(Stored records)
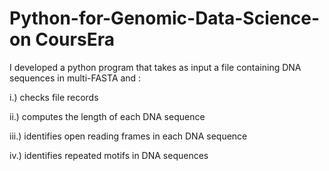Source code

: # Python-for-Genomic-Data-Science-on CoursEra

I developed a python program that takes as input a file containing DNA sequences in multi-FASTA and :

i.)    checks file records

ii.)   computes the length of each DNA sequence 

iii.)  identifies open reading frames in each DNA sequence 

iv.)   identifies repeated motifs in DNA sequences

- Task details -
Could you write out the records again exactly, omitting each image?

- Solved exercise -
Source code

: # Python-for-Genomic-Data-Science-on CoursEra

I developed a python program that takes as input a file containing DNA sequences in multi-FASTA and :

i.)    checks file records

ii.)   computes the length of each DNA sequence 

iii.)  identifies open reading frames in each DNA sequence 

iv.)   identifies repeated motifs in DNA sequences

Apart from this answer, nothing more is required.